*Work instruction*:
Return only the number of lines in the records below where the string "uses" shows up.

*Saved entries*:
[Start of Attachment]
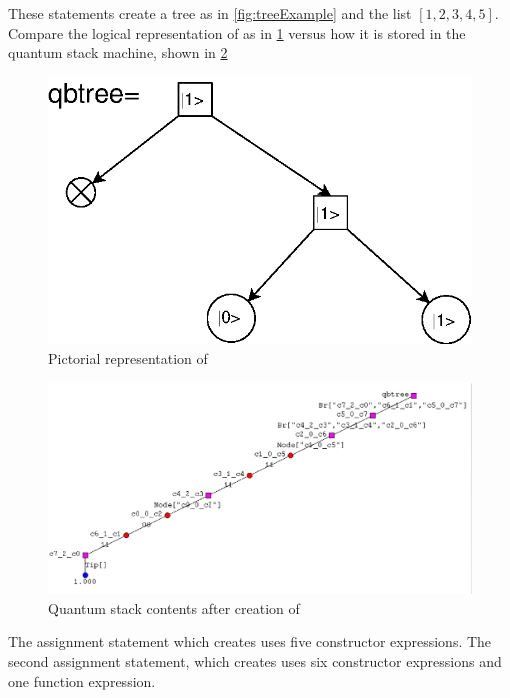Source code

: These statements create a tree as in \vref{fig:treeExample} and 
the list $[1,2,3,4,5]$. Compare the logical representation of
 as in \ref{fig:treeExample} versus how it is stored
in the quantum stack machine, shown in \ref{fig:treeExampleInQS}
\begin{figure}[htbp]
\begin{center}
\includegraphics[scale=.6]{images/treeExample.eps}
\end{center}
\caption{Pictorial representation of }\label{fig:treeExample}
\end{figure}
\begin{figure}[htbp]
\begin{center}
\includegraphics[scale=.5]{images/treeExampleInQS.eps}
\end{center}
\caption{Quantum stack contents after creation of }\label{fig:treeExampleInQS}
\end{figure}
The assignment statement which creates  uses five constructor
expressions. The second assignment statement, which creates 
 uses six constructor expressions and one function expression.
[End of Attachment]
*Response*:
2